GIVEN ENTRIES –
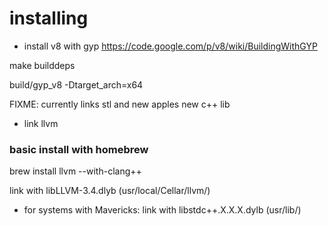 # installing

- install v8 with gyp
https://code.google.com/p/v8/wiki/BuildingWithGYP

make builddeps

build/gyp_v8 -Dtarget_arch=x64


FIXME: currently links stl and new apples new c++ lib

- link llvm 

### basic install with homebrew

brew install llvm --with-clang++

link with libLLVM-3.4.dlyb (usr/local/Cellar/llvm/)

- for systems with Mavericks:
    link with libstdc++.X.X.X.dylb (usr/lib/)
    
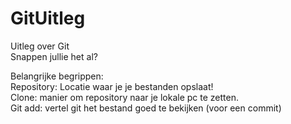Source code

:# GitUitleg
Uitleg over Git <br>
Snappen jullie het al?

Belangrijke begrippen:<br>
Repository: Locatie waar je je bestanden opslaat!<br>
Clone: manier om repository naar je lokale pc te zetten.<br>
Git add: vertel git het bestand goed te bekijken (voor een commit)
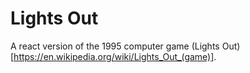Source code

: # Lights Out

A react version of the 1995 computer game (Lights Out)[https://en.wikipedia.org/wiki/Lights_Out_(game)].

EXERCISE REQUIREMENTS – Go over the records above and tally the lines with the word "Lights" in them. Give the number alone.

THE COMPLETED TASK – 2